June 13, 2025
Apparently YouTube thought I hadn't been watching enough infrastructure videos lately, because it gave me a video of the most Pittsburgh-looking dude ever talking about the Squirrel Hill interchange.
You can see glimpses of it in the video, but I used to live there: For a couple years I lived in a duplex on Beechwood Blvd. If you look around in Street View near where I lived, you can see that Beechwood is basically on the side of a hill -- the houses have about a two-story climb to get to the front door from the street. The street itself is separated: Along the curb is Beechwood Blvd., on the other side of the Jersey wall is the off-ramp from the parkway. Beechwood isn't a one-way street; the other direction is on the other side of the off-ramp and about 13 feet lower. If you pan around so you're looking towards Forward Ave. you can see the little bridge where the tail-end of the street goes across westbound traffic. That was super-fun, going anywhere involved making a U-turn either coming or going.
On the hill you can see across the other side of Beechwood is the parkway itself; the Squirrel Hill Tunnel is the large structure you see on the other side of Forward, to the left of the Murray Ave. Bridge. As the video says, and as you can see, space is very tight there. To get on the parkway headed east, I had to go west, make a U-turn, then go the better part of a mile past the house to turn onto the on-ramp. If you follow that route on Street View, you'll see my favorite stop sign ever -- the one at the end of the ramp. There's no room for a merge lane here, and the exit for Beechwood Blvd. starts a couple hundred feet farther down. And you were coming down the ramp at a pretty good angle so you couldn't see if there were cars coming anyway. No, your only choice was to get to the stop sign, look over your shoulder until there was a gap that looked almost big enough, and gun it. Loads of fun in a Civic.
I may write about the house someday, I never did while I lived there even though that was when I started this blog.
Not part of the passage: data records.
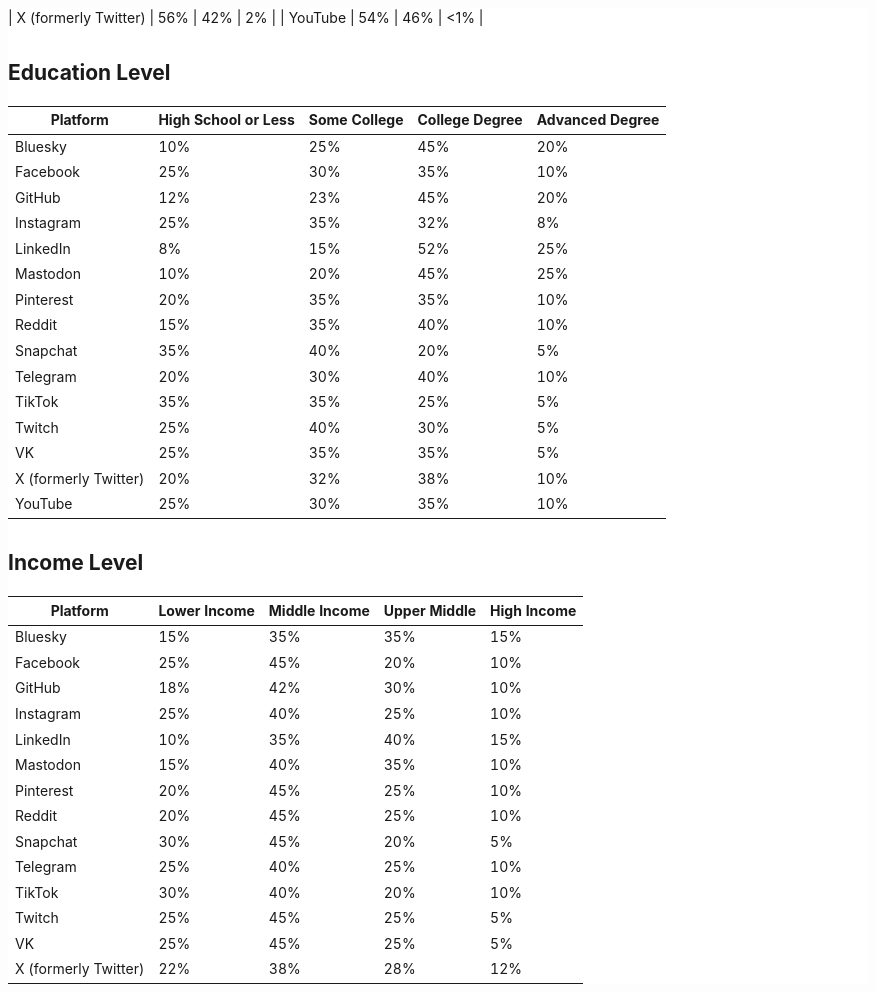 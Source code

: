 | X (formerly Twitter) | 56% | 42% | 2% |
| YouTube | 54% | 46% | <1% |

## Education Level

| Platform | High School or Less | Some College | College Degree | Advanced Degree |
|----------|---------------------|--------------|----------------|-----------------|
| Bluesky | 10% | 25% | 45% | 20% |
| Facebook | 25% | 30% | 35% | 10% |
| GitHub | 12% | 23% | 45% | 20% |
| Instagram | 25% | 35% | 32% | 8% |
| LinkedIn | 8% | 15% | 52% | 25% |
| Mastodon | 10% | 20% | 45% | 25% |
| Pinterest | 20% | 35% | 35% | 10% |
| Reddit | 15% | 35% | 40% | 10% |
| Snapchat | 35% | 40% | 20% | 5% |
| Telegram | 20% | 30% | 40% | 10% |
| TikTok | 35% | 35% | 25% | 5% |
| Twitch | 25% | 40% | 30% | 5% |
| VK | 25% | 35% | 35% | 5% |
| X (formerly Twitter) | 20% | 32% | 38% | 10% |
| YouTube | 25% | 30% | 35% | 10% |

## Income Level

| Platform | Lower Income | Middle Income | Upper Middle | High Income |
|----------|--------------|---------------|--------------|-------------|
| Bluesky | 15% | 35% | 35% | 15% |
| Facebook | 25% | 45% | 20% | 10% |
| GitHub | 18% | 42% | 30% | 10% |
| Instagram | 25% | 40% | 25% | 10% |
| LinkedIn | 10% | 35% | 40% | 15% |
| Mastodon | 15% | 40% | 35% | 10% |
| Pinterest | 20% | 45% | 25% | 10% |
| Reddit | 20% | 45% | 25% | 10% |
| Snapchat | 30% | 45% | 20% | 5% |
| Telegram | 25% | 40% | 25% | 10% |
| TikTok | 30% | 40% | 20% | 10% |
| Twitch | 25% | 45% | 25% | 5% |
| VK | 25% | 45% | 25% | 5% |
| X (formerly Twitter) | 22% | 38% | 28% | 12% | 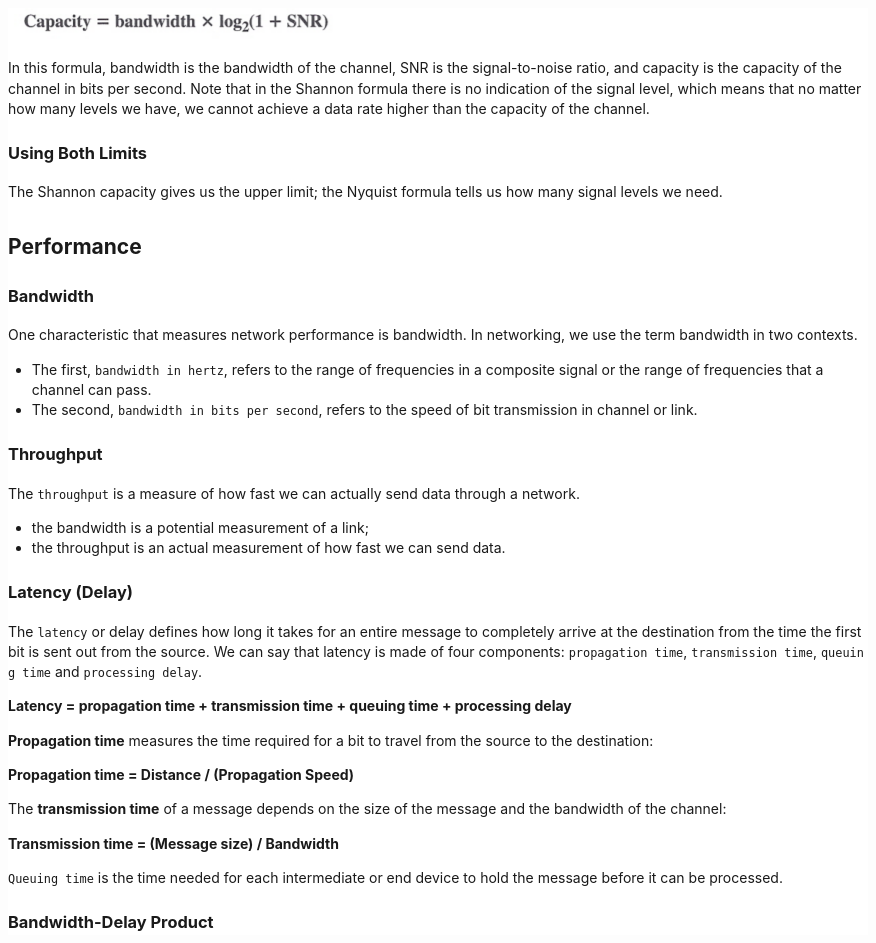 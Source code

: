 ![](./static/ch3_f6.png)

In this formula, bandwidth is the bandwidth of the channel, SNR is the signal-to-noise ratio, and capacity is the capacity of the channel in bits per second. Note that in the Shannon formula there is no indication of the signal level, which means that no matter how many levels we have, we cannot achieve a data rate higher than the capacity of the channel.

### Using Both Limits
The Shannon capacity gives us the upper limit; the Nyquist formula tells us how many signal levels we need.


## Performance
### Bandwidth
One characteristic that measures network performance is bandwidth. In networking, we use the term bandwidth in two contexts.
- The first, `bandwidth in hertz`, refers to the range of frequencies in a composite signal or the range of frequencies that a channel can pass.
- The second, `bandwidth in bits per second`, refers to the speed of bit transmission in channel or link.

### Throughput
The `throughput` is a measure of how fast we can actually send data through a network.

- the bandwidth is a potential measurement of a link;
- the throughput is an actual measurement of how fast we can send data.

### Latency (Delay)
The `latency` or delay defines how long it takes for an entire message to completely arrive at the destination from the time the first bit is sent out from the source. We can say that latency is made of four components: `propagation time`, `transmission time`, `queuing time` and `processing delay`.

**Latency = propagation time + transmission time + queuing time + processing delay**

**Propagation time** measures the time required for a bit to travel from the source to the destination:

**Propagation time = Distance / (Propagation Speed)**

The **transmission time** of a message depends on the size of the message and the bandwidth of the channel:

**Transmission time = (Message size) / Bandwidth**

`Queuing time` is the time needed for each intermediate or end device to hold the message before it can be processed.

### Bandwidth-Delay Product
But one more thought about the parkway: Since the house was old it didn't have air conditioning, which meant that from spring through the the fall me and my housemates would have the windows open pretty much all the time. Semi trucks aren't supposed to Jake brake in the city, but plenty of them do it anyway. It took a few days each year to get used to the noise at random times during the night. Nothing quite like being startled awake at four in the morning by the dulcet tones of a twelve-cylinder engine illegally compression-braking with direct line-of-sight to your house.
Fun times.
The video has a good description of the mess starting at 3 minutes and 58 seconds. I'd forgotten about the bus stop (or maybe it wasn't there in 2000) but in fairness nobody with a choice rides PAT anyway. The three options PennDOT is proposing for the revamp (coming soon™) all look interesting. I don't have any real opinions on it -- I haven't lived there in close to 25 years -- but it's good to see that one of the worst interchanges I had to deal with on a regular basis is going to possibly get some sanity added in.